Segment Start: Exercise material
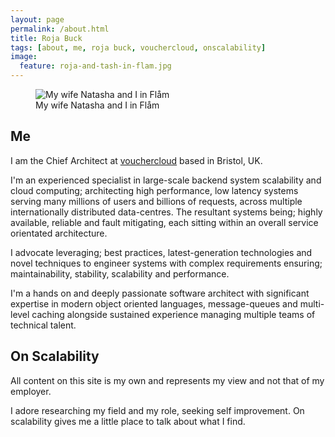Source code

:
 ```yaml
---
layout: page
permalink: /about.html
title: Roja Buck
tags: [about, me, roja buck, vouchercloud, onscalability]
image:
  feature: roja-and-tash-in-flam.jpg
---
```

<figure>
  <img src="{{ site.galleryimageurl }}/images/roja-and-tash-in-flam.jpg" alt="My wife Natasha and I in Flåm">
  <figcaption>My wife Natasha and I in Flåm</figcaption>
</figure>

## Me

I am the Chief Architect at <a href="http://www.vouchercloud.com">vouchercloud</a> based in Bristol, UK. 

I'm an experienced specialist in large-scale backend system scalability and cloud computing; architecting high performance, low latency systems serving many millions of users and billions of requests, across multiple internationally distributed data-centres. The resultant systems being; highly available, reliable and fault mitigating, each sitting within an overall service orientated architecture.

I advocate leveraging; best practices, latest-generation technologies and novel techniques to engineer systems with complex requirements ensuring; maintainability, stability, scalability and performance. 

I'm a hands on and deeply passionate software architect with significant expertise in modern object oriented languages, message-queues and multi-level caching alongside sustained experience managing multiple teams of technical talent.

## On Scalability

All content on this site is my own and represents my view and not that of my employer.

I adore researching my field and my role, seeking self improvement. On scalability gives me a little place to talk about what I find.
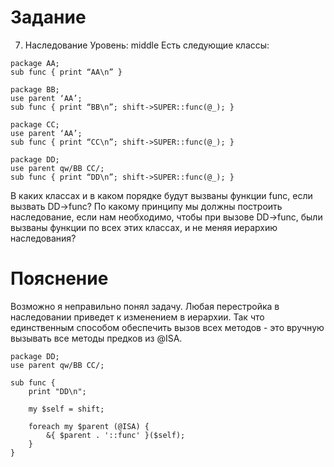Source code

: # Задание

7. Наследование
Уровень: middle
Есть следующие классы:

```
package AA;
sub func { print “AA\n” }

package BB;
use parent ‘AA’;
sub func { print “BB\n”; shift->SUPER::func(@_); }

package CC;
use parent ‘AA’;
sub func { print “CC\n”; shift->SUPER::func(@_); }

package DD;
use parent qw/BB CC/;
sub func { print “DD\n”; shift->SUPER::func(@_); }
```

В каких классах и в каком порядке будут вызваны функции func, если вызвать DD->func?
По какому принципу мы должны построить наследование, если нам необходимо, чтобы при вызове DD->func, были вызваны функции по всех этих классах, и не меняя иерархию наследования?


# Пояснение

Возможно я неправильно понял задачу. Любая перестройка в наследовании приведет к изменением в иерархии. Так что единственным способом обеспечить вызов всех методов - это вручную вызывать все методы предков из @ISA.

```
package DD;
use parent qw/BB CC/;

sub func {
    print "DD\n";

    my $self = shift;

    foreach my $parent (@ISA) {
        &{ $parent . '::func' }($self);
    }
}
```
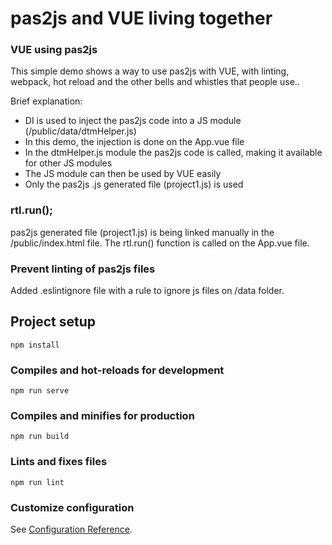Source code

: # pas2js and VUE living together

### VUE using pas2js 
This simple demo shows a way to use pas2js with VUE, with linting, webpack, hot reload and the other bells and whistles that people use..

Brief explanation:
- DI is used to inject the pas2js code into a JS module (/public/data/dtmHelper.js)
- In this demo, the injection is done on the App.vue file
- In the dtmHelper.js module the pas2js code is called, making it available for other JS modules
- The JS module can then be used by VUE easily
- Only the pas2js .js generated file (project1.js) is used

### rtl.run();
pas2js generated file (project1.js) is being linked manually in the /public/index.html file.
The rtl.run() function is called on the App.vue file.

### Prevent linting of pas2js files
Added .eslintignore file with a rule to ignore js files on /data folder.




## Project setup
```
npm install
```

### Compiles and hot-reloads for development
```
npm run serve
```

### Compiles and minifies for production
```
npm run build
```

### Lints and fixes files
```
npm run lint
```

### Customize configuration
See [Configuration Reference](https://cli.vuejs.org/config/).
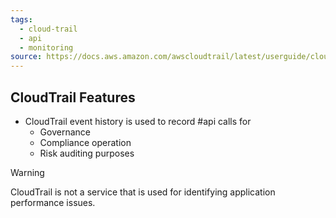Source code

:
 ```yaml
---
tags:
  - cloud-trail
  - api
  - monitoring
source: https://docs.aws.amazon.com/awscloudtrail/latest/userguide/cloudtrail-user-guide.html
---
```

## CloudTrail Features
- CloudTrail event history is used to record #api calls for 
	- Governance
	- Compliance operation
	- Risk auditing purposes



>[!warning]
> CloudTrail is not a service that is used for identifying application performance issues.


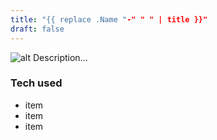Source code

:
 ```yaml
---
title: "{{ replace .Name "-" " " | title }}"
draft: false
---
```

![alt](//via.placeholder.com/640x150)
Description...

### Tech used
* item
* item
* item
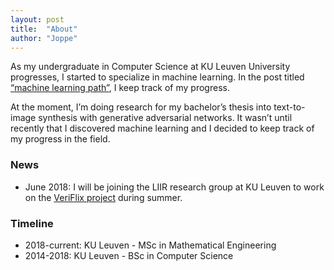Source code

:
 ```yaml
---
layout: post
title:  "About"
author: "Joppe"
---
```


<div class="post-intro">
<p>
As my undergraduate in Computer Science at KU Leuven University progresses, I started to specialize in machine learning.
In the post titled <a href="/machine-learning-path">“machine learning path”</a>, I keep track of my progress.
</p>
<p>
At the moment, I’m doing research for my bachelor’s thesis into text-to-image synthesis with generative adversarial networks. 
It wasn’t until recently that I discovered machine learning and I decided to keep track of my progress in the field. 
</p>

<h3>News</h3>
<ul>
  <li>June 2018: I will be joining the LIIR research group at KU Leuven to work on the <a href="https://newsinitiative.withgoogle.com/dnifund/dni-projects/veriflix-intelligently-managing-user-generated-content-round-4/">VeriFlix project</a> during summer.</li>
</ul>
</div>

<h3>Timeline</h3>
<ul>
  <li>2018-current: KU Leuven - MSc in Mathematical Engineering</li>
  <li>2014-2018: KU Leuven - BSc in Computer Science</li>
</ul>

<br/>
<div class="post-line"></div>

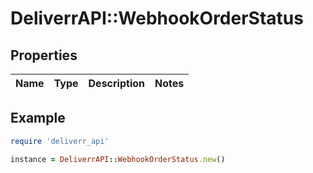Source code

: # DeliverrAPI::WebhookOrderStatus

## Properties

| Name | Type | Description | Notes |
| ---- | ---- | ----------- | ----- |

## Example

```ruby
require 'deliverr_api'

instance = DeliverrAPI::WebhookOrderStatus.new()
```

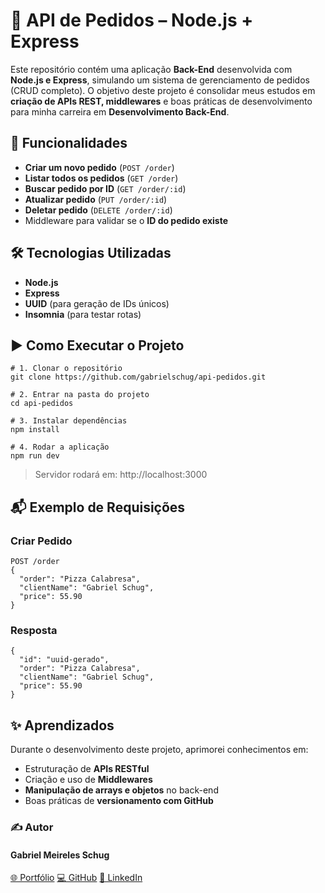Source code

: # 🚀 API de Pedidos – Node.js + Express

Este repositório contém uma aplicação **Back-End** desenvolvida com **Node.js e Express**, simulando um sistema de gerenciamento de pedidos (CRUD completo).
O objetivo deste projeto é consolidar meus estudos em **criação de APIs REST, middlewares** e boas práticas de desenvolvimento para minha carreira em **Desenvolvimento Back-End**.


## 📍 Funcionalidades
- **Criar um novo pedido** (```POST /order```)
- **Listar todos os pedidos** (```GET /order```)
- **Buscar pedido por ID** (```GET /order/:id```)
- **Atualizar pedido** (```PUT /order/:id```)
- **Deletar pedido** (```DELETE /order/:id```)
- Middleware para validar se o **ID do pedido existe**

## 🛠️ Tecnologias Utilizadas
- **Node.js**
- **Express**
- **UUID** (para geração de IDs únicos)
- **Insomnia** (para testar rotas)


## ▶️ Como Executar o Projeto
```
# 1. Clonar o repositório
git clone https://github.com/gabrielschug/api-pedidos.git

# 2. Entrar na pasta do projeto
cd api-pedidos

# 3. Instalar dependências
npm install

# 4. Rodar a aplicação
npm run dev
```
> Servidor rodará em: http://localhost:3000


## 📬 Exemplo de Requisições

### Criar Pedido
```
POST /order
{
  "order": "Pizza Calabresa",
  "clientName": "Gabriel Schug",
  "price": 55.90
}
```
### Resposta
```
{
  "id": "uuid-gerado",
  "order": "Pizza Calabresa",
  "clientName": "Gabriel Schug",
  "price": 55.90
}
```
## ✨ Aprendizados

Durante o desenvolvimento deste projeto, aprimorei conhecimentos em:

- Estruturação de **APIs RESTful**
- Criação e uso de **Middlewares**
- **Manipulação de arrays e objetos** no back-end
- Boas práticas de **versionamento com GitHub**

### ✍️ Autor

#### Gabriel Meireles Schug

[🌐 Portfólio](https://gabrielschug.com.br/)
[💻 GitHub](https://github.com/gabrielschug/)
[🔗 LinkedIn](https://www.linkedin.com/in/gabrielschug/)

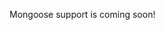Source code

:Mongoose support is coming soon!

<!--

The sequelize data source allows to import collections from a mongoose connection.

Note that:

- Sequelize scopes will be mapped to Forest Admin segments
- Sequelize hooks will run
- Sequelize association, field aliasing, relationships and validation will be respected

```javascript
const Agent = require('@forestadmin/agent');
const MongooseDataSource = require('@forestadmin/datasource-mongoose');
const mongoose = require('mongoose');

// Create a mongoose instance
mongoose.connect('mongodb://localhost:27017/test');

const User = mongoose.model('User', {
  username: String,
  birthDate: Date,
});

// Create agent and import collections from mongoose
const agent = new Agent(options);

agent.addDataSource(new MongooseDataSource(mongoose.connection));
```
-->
Segment End: Exercise material
Segment Start: Exercise material
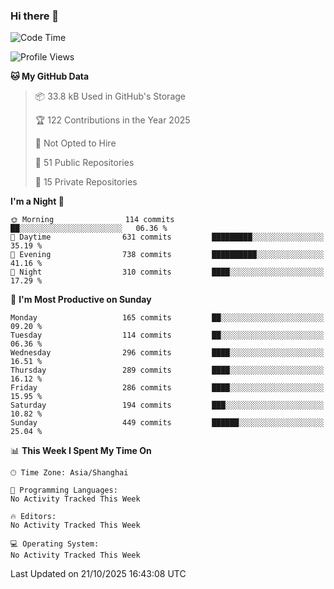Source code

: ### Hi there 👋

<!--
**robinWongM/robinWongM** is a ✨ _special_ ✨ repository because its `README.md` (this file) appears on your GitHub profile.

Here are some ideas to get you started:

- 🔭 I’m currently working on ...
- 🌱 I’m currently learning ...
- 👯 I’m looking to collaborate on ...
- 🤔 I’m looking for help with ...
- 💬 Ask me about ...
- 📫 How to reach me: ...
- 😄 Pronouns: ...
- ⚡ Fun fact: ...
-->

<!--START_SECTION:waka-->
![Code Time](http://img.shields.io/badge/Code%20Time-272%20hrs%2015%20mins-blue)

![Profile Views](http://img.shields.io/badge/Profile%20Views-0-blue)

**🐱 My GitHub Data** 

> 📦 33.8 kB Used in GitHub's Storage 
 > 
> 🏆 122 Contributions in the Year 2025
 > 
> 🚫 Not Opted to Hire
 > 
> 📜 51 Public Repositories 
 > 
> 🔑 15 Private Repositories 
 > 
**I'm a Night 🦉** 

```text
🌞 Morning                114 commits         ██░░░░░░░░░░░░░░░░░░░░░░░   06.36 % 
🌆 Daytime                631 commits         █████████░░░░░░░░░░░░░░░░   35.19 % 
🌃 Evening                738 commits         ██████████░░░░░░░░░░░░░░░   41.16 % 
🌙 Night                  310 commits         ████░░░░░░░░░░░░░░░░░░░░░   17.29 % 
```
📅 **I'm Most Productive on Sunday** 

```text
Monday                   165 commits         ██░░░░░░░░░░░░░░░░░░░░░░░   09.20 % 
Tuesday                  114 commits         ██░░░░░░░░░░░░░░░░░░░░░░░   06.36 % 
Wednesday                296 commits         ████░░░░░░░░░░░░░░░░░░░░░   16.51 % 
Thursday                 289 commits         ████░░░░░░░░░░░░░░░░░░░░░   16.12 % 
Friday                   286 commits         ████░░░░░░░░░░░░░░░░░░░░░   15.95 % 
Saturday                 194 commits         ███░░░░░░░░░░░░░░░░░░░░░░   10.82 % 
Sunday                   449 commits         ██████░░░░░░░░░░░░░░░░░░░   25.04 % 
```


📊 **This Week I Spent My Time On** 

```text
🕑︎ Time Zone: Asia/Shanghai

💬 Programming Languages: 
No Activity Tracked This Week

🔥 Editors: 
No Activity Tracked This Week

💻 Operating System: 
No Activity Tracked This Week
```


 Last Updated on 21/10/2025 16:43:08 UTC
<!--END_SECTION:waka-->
Segment End: Exercise material
• _What you need to do_:
Each line of the data that contains "функции" belongs in the answer.

• _Solution to this task_:
В каких классах и в каком порядке будут вызваны функции func, если вызвать DD->func?
По какому принципу мы должны построить наследование, если нам необходимо, чтобы при вызове DD->func, были вызваны функции по всех этих классах, и не меняя иерархию наследования?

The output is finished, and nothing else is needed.